Random Forest Applications in Clinical and Experimental Research: a Guide for Humans
2020-11-12
Chapter 1 Introduction
1.1 From a Tree to a Forest
If you want a forest, you need to start from tree. No different approach is needed in statistics. Random Forest (RF) is a technique that needs a heavy computational load but in its atomic components, it is based on the very much simpler Decision Tree [FIGURA TREE DA FARE]. If it is more familiar, you can imagine a decision tree also as a flow diagram where each block splits in two branches whether you answer “yes” or “no” to the question asked in the block. The last block is your outcome variable(s), your experimental question, while the previous variables of the chain are your predictors. Tree-based methods can be used for a large number of designs, with classification and regression to be the most popular. They are simple to employ and interpret but they are usually less accurate than their classical counterparts. And here it comes the forest. The intuition of Leo Breiman and colleagues (Breiman 2001) was that combining a large number of trees with different computational techniques can often result in dramatic improvements in accuracy. The drawback is that some interpretation clearness is lost, but can be regained quite easily further elaborating the results.
1.2 Trees on Steroids
In RF, the “forest” is build from a large number of decision trees that work as an ensemble, where multiple learning algorithms are are combined to get better predictions that could be obtained but each single algorithm.
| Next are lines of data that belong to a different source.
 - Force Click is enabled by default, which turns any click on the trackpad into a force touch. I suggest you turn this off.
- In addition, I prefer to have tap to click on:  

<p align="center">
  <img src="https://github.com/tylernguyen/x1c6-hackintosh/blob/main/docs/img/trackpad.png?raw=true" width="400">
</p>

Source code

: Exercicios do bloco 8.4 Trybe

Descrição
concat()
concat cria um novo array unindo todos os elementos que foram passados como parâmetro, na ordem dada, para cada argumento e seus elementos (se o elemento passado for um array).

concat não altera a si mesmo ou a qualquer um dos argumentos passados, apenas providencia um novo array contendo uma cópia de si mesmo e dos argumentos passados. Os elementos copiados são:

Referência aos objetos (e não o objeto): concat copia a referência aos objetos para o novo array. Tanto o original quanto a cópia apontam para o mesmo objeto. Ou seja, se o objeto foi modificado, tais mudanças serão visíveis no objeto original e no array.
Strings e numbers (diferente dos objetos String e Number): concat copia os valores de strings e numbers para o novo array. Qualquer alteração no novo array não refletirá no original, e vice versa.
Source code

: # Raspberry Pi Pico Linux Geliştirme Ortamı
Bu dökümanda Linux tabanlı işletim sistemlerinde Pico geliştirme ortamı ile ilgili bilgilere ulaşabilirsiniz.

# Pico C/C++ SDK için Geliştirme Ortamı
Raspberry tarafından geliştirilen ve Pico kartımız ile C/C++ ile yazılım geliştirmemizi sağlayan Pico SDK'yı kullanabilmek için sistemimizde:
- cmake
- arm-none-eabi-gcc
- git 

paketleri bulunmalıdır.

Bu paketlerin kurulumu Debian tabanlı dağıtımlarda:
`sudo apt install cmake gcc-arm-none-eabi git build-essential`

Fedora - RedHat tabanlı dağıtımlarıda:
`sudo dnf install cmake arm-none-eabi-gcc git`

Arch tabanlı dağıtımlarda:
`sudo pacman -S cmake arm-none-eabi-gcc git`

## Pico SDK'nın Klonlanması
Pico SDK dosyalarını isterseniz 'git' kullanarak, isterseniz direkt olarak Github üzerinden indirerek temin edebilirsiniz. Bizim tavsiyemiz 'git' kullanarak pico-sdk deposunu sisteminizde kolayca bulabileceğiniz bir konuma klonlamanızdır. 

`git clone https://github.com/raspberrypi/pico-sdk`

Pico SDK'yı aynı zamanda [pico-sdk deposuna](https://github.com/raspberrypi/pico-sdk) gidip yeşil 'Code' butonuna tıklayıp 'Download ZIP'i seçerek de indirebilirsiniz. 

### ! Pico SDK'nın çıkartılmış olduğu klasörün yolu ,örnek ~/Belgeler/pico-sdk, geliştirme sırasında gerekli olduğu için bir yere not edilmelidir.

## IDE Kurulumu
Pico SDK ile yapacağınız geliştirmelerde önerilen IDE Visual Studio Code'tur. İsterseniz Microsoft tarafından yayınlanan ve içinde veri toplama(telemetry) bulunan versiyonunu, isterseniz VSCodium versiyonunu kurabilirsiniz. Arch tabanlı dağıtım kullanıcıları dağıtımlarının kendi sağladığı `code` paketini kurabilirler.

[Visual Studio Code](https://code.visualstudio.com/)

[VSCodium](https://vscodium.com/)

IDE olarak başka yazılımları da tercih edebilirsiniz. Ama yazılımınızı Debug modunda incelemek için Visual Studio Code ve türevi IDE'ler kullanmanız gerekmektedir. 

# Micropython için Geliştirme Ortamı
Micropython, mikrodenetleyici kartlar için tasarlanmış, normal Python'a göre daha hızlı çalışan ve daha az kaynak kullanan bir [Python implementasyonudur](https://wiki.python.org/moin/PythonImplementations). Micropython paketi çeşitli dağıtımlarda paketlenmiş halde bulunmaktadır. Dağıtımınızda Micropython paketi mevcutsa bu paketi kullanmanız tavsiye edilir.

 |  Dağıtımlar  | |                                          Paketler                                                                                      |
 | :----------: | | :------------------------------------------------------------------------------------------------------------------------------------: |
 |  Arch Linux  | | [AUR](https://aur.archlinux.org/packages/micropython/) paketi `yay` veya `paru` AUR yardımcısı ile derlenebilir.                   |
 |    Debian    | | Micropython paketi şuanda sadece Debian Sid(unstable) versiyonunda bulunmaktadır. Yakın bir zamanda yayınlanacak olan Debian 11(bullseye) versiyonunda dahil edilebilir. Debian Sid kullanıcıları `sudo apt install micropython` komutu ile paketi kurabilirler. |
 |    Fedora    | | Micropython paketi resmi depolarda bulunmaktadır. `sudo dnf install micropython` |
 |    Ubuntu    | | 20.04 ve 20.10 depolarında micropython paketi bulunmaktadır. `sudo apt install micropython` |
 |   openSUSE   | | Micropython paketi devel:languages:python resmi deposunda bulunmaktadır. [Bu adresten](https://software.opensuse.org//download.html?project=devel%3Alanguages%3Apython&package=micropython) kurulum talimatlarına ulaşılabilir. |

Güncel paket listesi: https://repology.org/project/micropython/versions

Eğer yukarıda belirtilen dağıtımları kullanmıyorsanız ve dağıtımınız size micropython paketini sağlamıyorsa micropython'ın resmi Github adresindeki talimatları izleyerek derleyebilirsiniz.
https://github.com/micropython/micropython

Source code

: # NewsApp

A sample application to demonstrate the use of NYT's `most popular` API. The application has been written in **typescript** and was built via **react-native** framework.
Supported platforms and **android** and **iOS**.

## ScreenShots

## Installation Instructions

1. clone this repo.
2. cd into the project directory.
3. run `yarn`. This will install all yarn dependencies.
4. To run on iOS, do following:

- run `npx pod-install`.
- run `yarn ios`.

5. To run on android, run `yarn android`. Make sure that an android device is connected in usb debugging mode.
In practice, the simplest question to ask to a RF model is whether, based on its characteristics (variables), a patient is predicted to belong to a specific group (e.g. with a disease or not). The RF algorithm thus forms a large number of decision trees obtained from sampling randomly from the available data. Each different tree then predicts the patient group based on the given subset of data. Finally, the most “voted” group is selected as the most probable one. The underlying philosophy is the wisdom of the crowd, wherea large number of uncorrelated trees operating as a committee will outperform each individual model. The low correlation between each tree model protects them from systematic errors and thus it is the key of RF performance. This is ensured by the random sampling of the data used for each tree that is called bagging (short for “bootstrap aggregation”)(James et al. 2013). Moreover, to further diminish the correlation among trees and get rid of noisy data that would increase the prediction variance, the RF algorithm randomizes also the variables to use to build a tree. The final result is a collection of trees that are not only trained on different data, but also on different variables to make a decision.